Butts and EcoFlorida are back at the market these days and preparing to showcase the farm’s selection of summer vegetables for what amounts to Florida’s version of a fall harvest.
“There are some people growing okra and eggplant,” Butts says when asked what vegetables do best to be reaped this time of year. “We try to grow Asian vegetables too, Asian long bean. We try to grow sweet potatoes, too, but they don’t really do well when it’s really wet, and of course we’ve been pretty wet lately.
“We do have some fruits, the guava and figs do well in the summer… every once in a while we’ll try to do some Central American vegetables, like yucca, but they’re not really well-received in the local markets we go to.”
According to the Florida Department of Agriculture and Consumer Services, avocados, mushrooms, peanuts, and various citrus fruits are also prime September crops. October brings in bell peppers, squash, corn, and cucumbers, among others.
So it’s perfectly possible for hobbyist gardeners and local farms alike to bring in a bountiful fall harvest under the hot Florida sun. That’s a good thing for peripheral businesses, as well—like those companies providing regular deliveries of produce to those customers who want fresh veggies but aren’t interested in braving the crowds at grocery stores while COVID-19 infection numbers are still high.
Tampa Bay Organics owner Luis Giudicelli runs four produce delivery companies that service five Bay area and Central Florida counties. He says business has skyrocketed during the pandemic, often tripling or quadrupling his previous average number of weekly deliveries during the peak months of April, May, and June.
“Business has been incredible,” he says. “I had to hire eight more people, we had to move into the building next to our building.
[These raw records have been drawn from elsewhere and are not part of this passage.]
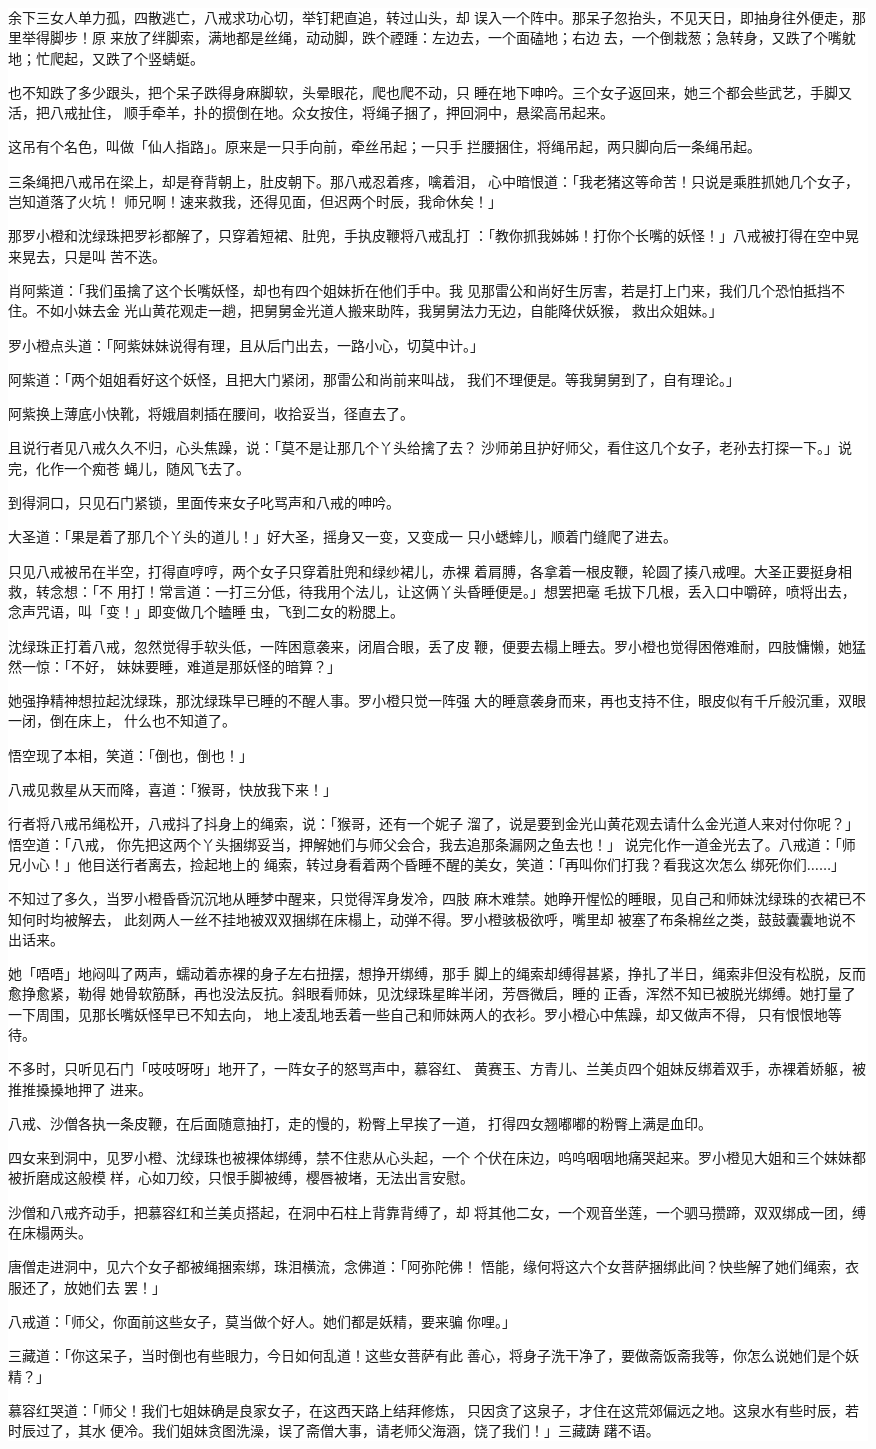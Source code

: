 余下三女人单力孤，四散逃亡，八戒求功心切，举钉耙直追，转过山头，却 误入一个阵中。那呆子忽抬头，不见天日，即抽身往外便走，那里举得脚步！原 来放了绊脚索，满地都是丝绳，动动脚，跌个禋踵：左边去，一个面磕地；右边 去，一个倒栽葱；急转身，又跌了个嘴躭地；忙爬起，又跌了个竖蜻蜓。 

也不知跌了多少跟头，把个呆子跌得身麻脚软，头晕眼花，爬也爬不动，只 睡在地下呻吟。三个女子返回来，她三个都会些武艺，手脚又活，把八戒扯住， 顺手牵羊，扑的掼倒在地。众女按住，将绳子捆了，押回洞中，悬梁高吊起来。 

这吊有个名色，叫做「仙人指路」。原来是一只手向前，牵丝吊起；一只手 拦腰捆住，将绳吊起，两只脚向后一条绳吊起。 

三条绳把八戒吊在梁上，却是脊背朝上，肚皮朝下。那八戒忍着疼，噙着泪， 心中暗恨道：「我老猪这等命苦！只说是乘胜抓她几个女子，岂知道落了火坑！ 师兄啊！速来救我，还得见面，但迟两个时辰，我命休矣！」 

那罗小橙和沈绿珠把罗衫都解了，只穿着短裙、肚兜，手执皮鞭将八戒乱打 ：「教你抓我姊姊！打你个长嘴的妖怪！」八戒被打得在空中晃来晃去，只是叫 苦不迭。 

肖阿紫道：「我们虽擒了这个长嘴妖怪，却也有四个姐妹折在他们手中。我 见那雷公和尚好生厉害，若是打上门来，我们几个恐怕抵挡不住。不如小妹去金 光山黄花观走一趟，把舅舅金光道人搬来助阵，我舅舅法力无边，自能降伏妖猴， 救出众姐妹。」 

罗小橙点头道：「阿紫妹妹说得有理，且从后门出去，一路小心，切莫中计。」 

阿紫道：「两个姐姐看好这个妖怪，且把大门紧闭，那雷公和尚前来叫战， 我们不理便是。等我舅舅到了，自有理论。」 

阿紫换上薄底小快靴，将娥眉刺插在腰间，收拾妥当，径直去了。 

且说行者见八戒久久不归，心头焦躁，说：「莫不是让那几个丫头给擒了去？ 沙师弟且护好师父，看住这几个女子，老孙去打探一下。」说完，化作一个痴苍 蝇儿，随风飞去了。 

到得洞口，只见石门紧锁，里面传来女子叱骂声和八戒的呻吟。 

大圣道：「果是着了那几个丫头的道儿！」好大圣，摇身又一变，又变成一 只小蟋蟀儿，顺着门缝爬了进去。 

只见八戒被吊在半空，打得直哼哼，两个女子只穿着肚兜和绿纱裙儿，赤裸 着肩膊，各拿着一根皮鞭，轮圆了揍八戒哩。大圣正要挺身相救，转念想：「不 用打！常言道：一打三分低，待我用个法儿，让这俩丫头昏睡便是。」想罢把毫 毛拔下几根，丢入口中嚼碎，喷将出去，念声咒语，叫「变！」即变做几个瞌睡 虫，飞到二女的粉腮上。 

沈绿珠正打着八戒，忽然觉得手软头低，一阵困意袭来，闭眉合眼，丢了皮 鞭，便要去榻上睡去。罗小橙也觉得困倦难耐，四肢慵懒，她猛然一惊：「不好， 妹妹要睡，难道是那妖怪的暗算？」 

她强挣精神想拉起沈绿珠，那沈绿珠早已睡的不醒人事。罗小橙只觉一阵强 大的睡意袭身而来，再也支持不住，眼皮似有千斤般沉重，双眼一闭，倒在床上， 什么也不知道了。 

悟空现了本相，笑道：「倒也，倒也！」 

八戒见救星从天而降，喜道：「猴哥，快放我下来！」 

行者将八戒吊绳松开，八戒抖了抖身上的绳索，说：「猴哥，还有一个妮子 溜了，说是要到金光山黄花观去请什么金光道人来对付你呢？」悟空道：「八戒， 你先把这两个丫头捆绑妥当，押解她们与师父会合，我去追那条漏网之鱼去也！」 说完化作一道金光去了。八戒道：「师兄小心！」他目送行者离去，捡起地上的 绳索，转过身看着两个昏睡不醒的美女，笑道：「再叫你们打我？看我这次怎么 绑死你们……」 

不知过了多久，当罗小橙昏昏沉沉地从睡梦中醒来，只觉得浑身发冷，四肢 麻木难禁。她睁开惺忪的睡眼，见自己和师妹沈绿珠的衣裙已不知何时均被解去， 此刻两人一丝不挂地被双双捆绑在床榻上，动弹不得。罗小橙骇极欲呼，嘴里却 被塞了布条棉丝之类，鼓鼓囊囊地说不出话来。 

她「唔唔」地闷叫了两声，蠕动着赤裸的身子左右扭摆，想挣开绑缚，那手 脚上的绳索却缚得甚紧，挣扎了半日，绳索非但没有松脱，反而愈挣愈紧，勒得 她骨软筋酥，再也没法反抗。斜眼看师妹，见沈绿珠星眸半闭，芳唇微启，睡的 正香，浑然不知已被脱光绑缚。她打量了一下周围，见那长嘴妖怪早已不知去向， 地上凌乱地丢着一些自己和师妹两人的衣衫。罗小橙心中焦躁，却又做声不得， 只有恨恨地等待。 

不多时，只听见石门「吱吱呀呀」地开了，一阵女子的怒骂声中，慕容红、 黄赛玉、方青儿、兰美贞四个姐妹反绑着双手，赤裸着娇躯，被推推搡搡地押了 进来。 

八戒、沙僧各执一条皮鞭，在后面随意抽打，走的慢的，粉臀上早挨了一道， 打得四女翘嘟嘟的粉臀上满是血印。 

四女来到洞中，见罗小橙、沈绿珠也被裸体绑缚，禁不住悲从心头起，一个 个伏在床边，呜呜咽咽地痛哭起来。罗小橙见大姐和三个妹妹都被折磨成这般模 样，心如刀绞，只恨手脚被缚，樱唇被堵，无法出言安慰。 

沙僧和八戒齐动手，把慕容红和兰美贞搭起，在洞中石柱上背靠背缚了，却 将其他二女，一个观音坐莲，一个驷马攒蹄，双双绑成一团，缚在床榻两头。 

唐僧走进洞中，见六个女子都被绳捆索绑，珠泪横流，念佛道：「阿弥陀佛！ 悟能，缘何将这六个女菩萨捆绑此间？快些解了她们绳索，衣服还了，放她们去 罢！」 

八戒道：「师父，你面前这些女子，莫当做个好人。她们都是妖精，要来骗 你哩。」 

三藏道：「你这呆子，当时倒也有些眼力，今日如何乱道！这些女菩萨有此 善心，将身子洗干净了，要做斋饭斋我等，你怎么说她们是个妖精？」 

慕容红哭道：「师父！我们七姐妹确是良家女子，在这西天路上结拜修炼， 只因贪了这泉子，才住在这荒郊偏远之地。这泉水有些时辰，若时辰过了，其水 便冷。我们姐妹贪图洗澡，误了斋僧大事，请老师父海涵，饶了我们！」三藏踌 躇不语。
We had to build a huge new cooler in 48 hours because the two we already had weren’t enough.”
Giudicelli, who started his delivery empire by founding Lakeland’s Red Tractor Produce in 2012, hit a bit of a difficult patch once the spring local crops disappeared and summer set in and had to order produce from as far away as California. While large industrial agricultural concerns were dumping vegetables due to restaurants nationwide being closed, Giudicelli and his suppliers were just trying to keep up with demand; he often found himself faced with limits on orders and higher prices for certain popular vegetables.
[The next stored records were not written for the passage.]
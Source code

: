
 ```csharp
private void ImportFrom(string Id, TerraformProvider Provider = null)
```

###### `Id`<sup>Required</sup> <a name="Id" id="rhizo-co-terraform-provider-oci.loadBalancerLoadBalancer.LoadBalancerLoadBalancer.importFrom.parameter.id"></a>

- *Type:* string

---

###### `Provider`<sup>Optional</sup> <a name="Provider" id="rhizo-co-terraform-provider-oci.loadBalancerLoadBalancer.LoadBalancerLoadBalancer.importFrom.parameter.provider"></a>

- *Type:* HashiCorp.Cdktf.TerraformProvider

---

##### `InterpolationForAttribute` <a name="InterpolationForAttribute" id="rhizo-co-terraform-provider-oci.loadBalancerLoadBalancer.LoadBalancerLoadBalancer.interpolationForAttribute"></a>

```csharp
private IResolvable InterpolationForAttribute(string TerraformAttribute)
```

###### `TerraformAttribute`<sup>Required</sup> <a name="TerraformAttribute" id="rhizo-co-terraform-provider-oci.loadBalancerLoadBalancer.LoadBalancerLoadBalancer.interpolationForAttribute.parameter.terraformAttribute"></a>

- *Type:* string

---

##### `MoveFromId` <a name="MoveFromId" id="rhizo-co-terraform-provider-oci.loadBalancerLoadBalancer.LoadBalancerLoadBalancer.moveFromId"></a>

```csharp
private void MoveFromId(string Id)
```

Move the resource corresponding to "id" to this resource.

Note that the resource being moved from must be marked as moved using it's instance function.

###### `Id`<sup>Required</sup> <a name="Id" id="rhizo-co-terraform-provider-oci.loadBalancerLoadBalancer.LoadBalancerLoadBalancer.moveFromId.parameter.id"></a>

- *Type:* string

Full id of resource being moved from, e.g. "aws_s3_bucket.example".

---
“Some people were blaming us, but if something goes from $20 to $30, I can’t keep the same price,” he says. “But I check a lot of the other companies online, and some people started abusing it, adding delivery charges, stuff like that. We kept our business the same, and some produce we were able to keep the same price.”
Giudicelli says business has slowed back down a bit since the coronavirus numbers began to drop but remains far above his pre-pandemic average. And with the hottest of Florida’s months finally receding in the rearview, local produce should shortly once again become the focus of the Bay area’s farmer’s market bins and delivery boxes.